*What is being asked:*
Beneath this line are the data; copy exactly the part of them that opens with the line containing "TelephoneWithClock icon and specified label. |" and closes with the line containing "YellowCheckMark icon and specified label. |", and only that part.
------------------------------------------------
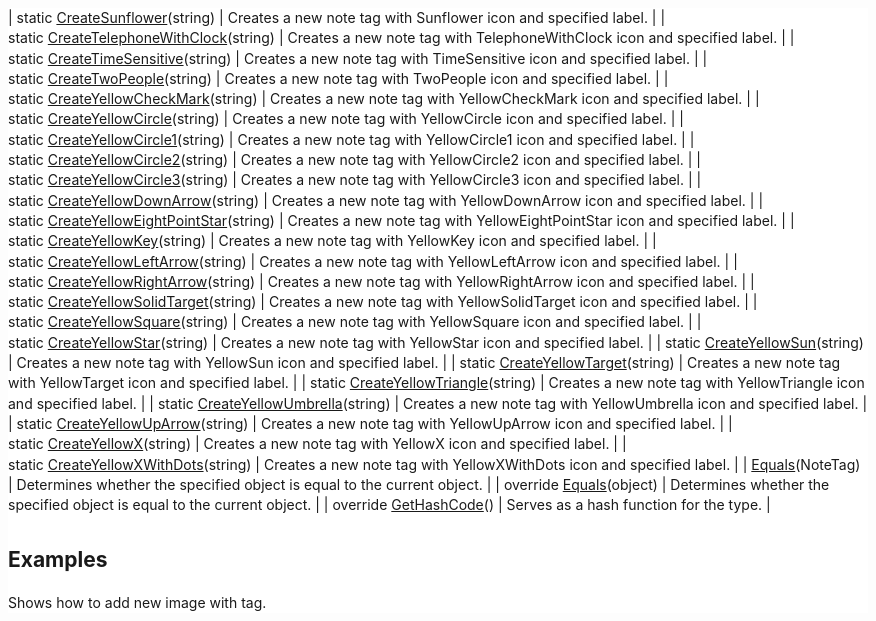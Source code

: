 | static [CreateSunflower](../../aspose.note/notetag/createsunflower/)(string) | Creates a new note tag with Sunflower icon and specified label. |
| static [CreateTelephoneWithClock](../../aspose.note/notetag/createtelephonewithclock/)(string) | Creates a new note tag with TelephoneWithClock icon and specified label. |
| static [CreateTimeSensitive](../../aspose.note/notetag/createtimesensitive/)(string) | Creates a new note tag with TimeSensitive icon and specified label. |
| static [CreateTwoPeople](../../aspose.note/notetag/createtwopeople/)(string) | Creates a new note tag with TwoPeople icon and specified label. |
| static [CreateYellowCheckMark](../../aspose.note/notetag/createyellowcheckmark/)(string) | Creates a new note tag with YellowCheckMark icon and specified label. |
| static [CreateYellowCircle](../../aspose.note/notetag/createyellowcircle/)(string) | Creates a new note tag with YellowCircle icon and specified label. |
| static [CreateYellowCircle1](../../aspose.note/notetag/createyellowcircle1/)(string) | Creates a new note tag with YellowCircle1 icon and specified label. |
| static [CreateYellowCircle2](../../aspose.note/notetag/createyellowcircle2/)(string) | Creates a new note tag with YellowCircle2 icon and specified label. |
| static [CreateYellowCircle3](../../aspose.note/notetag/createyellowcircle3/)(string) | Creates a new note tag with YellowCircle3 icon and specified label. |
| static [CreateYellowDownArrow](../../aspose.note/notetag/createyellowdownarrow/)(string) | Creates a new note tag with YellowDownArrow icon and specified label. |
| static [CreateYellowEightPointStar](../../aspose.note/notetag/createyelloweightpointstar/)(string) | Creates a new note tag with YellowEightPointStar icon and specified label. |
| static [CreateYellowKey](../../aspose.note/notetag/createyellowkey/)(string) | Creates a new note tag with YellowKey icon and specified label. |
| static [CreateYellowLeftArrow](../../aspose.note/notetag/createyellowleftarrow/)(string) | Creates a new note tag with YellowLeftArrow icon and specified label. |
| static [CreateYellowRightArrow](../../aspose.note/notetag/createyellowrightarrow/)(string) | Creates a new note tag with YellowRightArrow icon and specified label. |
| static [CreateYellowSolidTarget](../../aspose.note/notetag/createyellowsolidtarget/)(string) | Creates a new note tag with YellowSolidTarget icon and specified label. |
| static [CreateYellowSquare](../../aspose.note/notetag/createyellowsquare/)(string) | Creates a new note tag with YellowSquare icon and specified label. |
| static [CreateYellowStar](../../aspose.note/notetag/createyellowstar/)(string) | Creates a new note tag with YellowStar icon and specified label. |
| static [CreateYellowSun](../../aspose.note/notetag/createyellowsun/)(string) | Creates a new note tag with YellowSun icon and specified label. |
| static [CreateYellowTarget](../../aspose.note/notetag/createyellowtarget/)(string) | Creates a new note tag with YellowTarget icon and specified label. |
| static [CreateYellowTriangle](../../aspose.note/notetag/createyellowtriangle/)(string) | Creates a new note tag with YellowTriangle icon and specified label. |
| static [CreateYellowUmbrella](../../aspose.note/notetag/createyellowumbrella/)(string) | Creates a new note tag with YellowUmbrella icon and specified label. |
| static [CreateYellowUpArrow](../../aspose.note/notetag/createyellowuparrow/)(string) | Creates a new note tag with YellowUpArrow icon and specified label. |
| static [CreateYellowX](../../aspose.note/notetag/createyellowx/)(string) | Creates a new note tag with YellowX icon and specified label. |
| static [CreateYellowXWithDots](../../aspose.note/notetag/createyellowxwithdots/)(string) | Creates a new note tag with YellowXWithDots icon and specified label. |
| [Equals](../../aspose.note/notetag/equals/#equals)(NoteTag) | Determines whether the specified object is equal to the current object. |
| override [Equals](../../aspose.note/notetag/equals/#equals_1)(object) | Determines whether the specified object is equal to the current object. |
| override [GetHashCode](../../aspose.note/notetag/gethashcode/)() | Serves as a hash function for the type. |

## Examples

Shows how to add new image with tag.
------------------------------------------------
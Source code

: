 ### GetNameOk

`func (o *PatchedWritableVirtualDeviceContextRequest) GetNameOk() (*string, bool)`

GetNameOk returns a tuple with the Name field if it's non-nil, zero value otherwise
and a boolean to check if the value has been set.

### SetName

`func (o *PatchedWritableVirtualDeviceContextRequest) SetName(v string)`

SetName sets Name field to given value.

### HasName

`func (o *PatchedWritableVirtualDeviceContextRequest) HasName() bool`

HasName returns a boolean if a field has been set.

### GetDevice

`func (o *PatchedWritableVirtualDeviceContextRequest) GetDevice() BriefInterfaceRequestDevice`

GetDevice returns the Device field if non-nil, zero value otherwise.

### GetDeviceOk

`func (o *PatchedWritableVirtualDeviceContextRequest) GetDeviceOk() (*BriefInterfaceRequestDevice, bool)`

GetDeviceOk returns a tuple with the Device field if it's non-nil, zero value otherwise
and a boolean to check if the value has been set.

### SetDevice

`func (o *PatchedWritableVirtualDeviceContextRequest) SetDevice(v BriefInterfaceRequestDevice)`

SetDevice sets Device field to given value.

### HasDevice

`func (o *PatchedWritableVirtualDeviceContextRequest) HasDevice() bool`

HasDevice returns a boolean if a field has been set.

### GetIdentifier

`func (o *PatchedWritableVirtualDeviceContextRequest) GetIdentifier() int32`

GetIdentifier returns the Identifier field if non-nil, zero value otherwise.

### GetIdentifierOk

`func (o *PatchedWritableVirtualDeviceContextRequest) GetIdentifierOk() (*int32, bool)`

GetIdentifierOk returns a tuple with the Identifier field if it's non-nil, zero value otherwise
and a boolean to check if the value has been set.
------------------------------------------------
*Completed task:*
| static [CreateTelephoneWithClock](../../aspose.note/notetag/createtelephonewithclock/)(string) | Creates a new note tag with TelephoneWithClock icon and specified label. |
| static [CreateTimeSensitive](../../aspose.note/notetag/createtimesensitive/)(string) | Creates a new note tag with TimeSensitive icon and specified label. |
| static [CreateTwoPeople](../../aspose.note/notetag/createtwopeople/)(string) | Creates a new note tag with TwoPeople icon and specified label. |
| static [CreateYellowCheckMark](../../aspose.note/notetag/createyellowcheckmark/)(string) | Creates a new note tag with YellowCheckMark icon and specified label. |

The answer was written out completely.